With such formulations it has been possible to produce technologically viable mortadella with a fat content ranging from 16.58% to 19.41%, without employing ingredients not allowed in normal products. In formulations 2 and 4 (with sodium caseinate) water content was above 60% and, correspondingly, protein and fat content were lower than in formulation 3. Sodium chloride was also higher in formulation 3 whereas the pH value was lower. All three formulations had pH values significantly lower than standard formulation 1.
Compositional changes had some effects on colour measurements (Table 4). Formulation 4 (sodium caseinate without tongue) had the highest L* values (of all formulations reported), the lowest a* and highest b* values (among formulations 2, 3 and 4). Consequently in the same formulation, Saturation was lowest of all seven formulations and Hue higher than formulations 1, 2 and 3. The results clearly indicate that the colour was light and had a yellow/brown shade. Sensory evaluations confirmed such measurements as can be seen from Table 5. Formulation 4 had the highest brightness and the lowest colour scores. Formulation 2 had a colour score higher than formulation 1, a proof that the use of tongue had positive effects on such a quality parameter. The presence of sandal wood extract, instead, did not appear to be sufficient to improve colour scores.

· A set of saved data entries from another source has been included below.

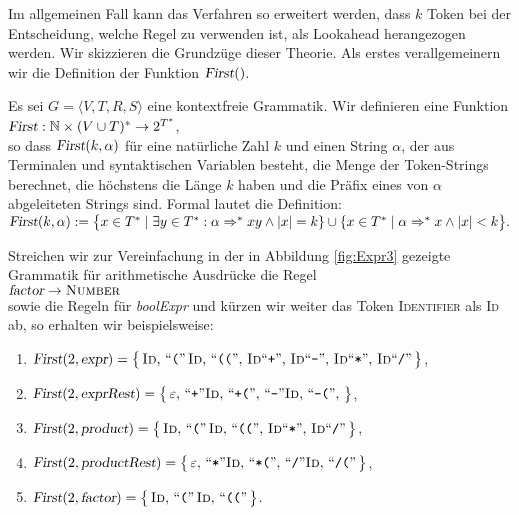 Im allgemeinen Fall kann das Verfahren so erweitert werden, dass $k$ Token bei der Entscheidung,
welche Regel zu verwenden ist, als Lookahead herangezogen werden.  
Wir skizzieren die Grundzüge dieser Theorie.
Als erstes verallgemeinern wir die Definition der Funktion $\textsl{First}()$.  

\begin{Definition}
  Es sei $G = \langle V, T, R, S \rangle$ eine kontextfreie Grammatik. Wir definieren eine Funktion
  \\[0.2cm]
  \hspace*{1.3cm}
  $\textsl{First}: \mathbb{N} \times (V \cup T)^* \rightarrow 2^{T^*}$,
  \\[0.2cm]
  so dass $\textsl{First}(k,\alpha)$ für eine natürliche Zahl $k$ und einen String $\alpha$, der aus
  Terminalen und syntaktischen Variablen besteht, die Menge der Token-Strings berechnet, die
  höchstens die Länge $k$ haben und die Präfix eines von $\alpha$ abgeleiteten Strings sind.  Formal
  lautet die Definition:
  \\[0.2cm]
  \hspace*{1.3cm}
  $\textsl{First}(k, \alpha) := 
  \bigl\{ x \in T^* \mid \exists y \in T^*: \alpha \Rightarrow^* x y \wedge |x| = k \} \cup
  \{ x \in T^* \mid \alpha \Rightarrow^* x \wedge |x| < k \bigr\}.$ \eox
\end{Definition}

\example
Streichen wir zur Vereinfachung in der in Abbildung \ref{fig:Expr3} gezeigte Grammatik 
für arithmetische Ausdrücke die Regel 
\\[0.2cm]
\hspace*{1.3cm}
$\textsl{factor} \rightarrow \textsc{Number}$
\\[0.2cm]
sowie die Regeln für \textsl{boolExpr}
und kürzen wir weiter das Token \textsc{Identifier} als \textsc{Id} ab, so erhalten wir
beispielsweise:
\begin{enumerate}
\item $\textsl{First}(2, \textsl{expr}) = 
      \bigl\{\, \textsc{Id}, \,\mbox{``\texttt{(}''}\, \textsc{Id},\, \mbox{``\texttt{((}''},\,
      \textsc{Id} \mbox{``\texttt{+}''},\, \textsc{Id} \mbox{``\texttt{-}''},\,
      \textsc{Id} \mbox{``\texttt{*}''},\, \textsc{Id} \mbox{``\texttt{/}''}\,
      \bigr\}$,
\item $\textsl{First}(2, \textsl{exprRest}) = 
      \bigl\{\,
      \varepsilon,\,
      \mbox{``\texttt{+}''}\textsc{Id},\, 
      \mbox{``\texttt{+(}''},\, 
      \mbox{``\texttt{-}''} \textsc{Id},\,
      \mbox{``\texttt{-(}''},\,
      \bigr\}$,
\item $\textsl{First}(2, \textsl{product}) = 
      \bigl\{\, \textsc{Id}, \,\mbox{``\texttt{(}''}\, \textsc{Id},\, \mbox{``\texttt{((}''},\,
      \textsc{Id} \mbox{``\texttt{*}''},\, \textsc{Id} \mbox{``\texttt{/}''}\,
      \bigr\}$,
\item $\textsl{First}(2, \textsl{productRest}) = 
      \bigl\{\, 
      \varepsilon,\,
      \mbox{``\texttt{*}''}\textsc{Id},\, 
      \mbox{``\texttt{*(}''},\, 
      \mbox{``\texttt{/}''}\textsc{Id},\, 
      \mbox{``\texttt{/(}''}\, 
      \bigr\}$,
\item $\textsl{First}(2, \textsl{factor}) = 
      \bigl\{\, \textsc{Id}, \,\mbox{``\texttt{(}''}\, \textsc{Id},\, \mbox{``\texttt{((}''}\,
      \bigr\}$.
\end{enumerate}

Sensory evaluations of formulations 2, 3 and 4 did not show many other significant differences among such formulations, neither did they differ significantly for important parameters from formulation 1. Some of these deserve mentioning. Small holes increased, fat smears, firmness and flavour decreased in formulation 4 (sodium caseinate without tongue). Overall acceptability was lower in formulation 2, probably due to low flavour scores.
The formulations 5, 6 and 7 represent the trials aimed at testing new ingredients and the possibility of lowering fat content below 15%. Such formulations, therefore, besides milk proteins, made use of carrageenans, starch and soya proteins. Ham trimmings were left out as other fat-less protein based ingredients were used.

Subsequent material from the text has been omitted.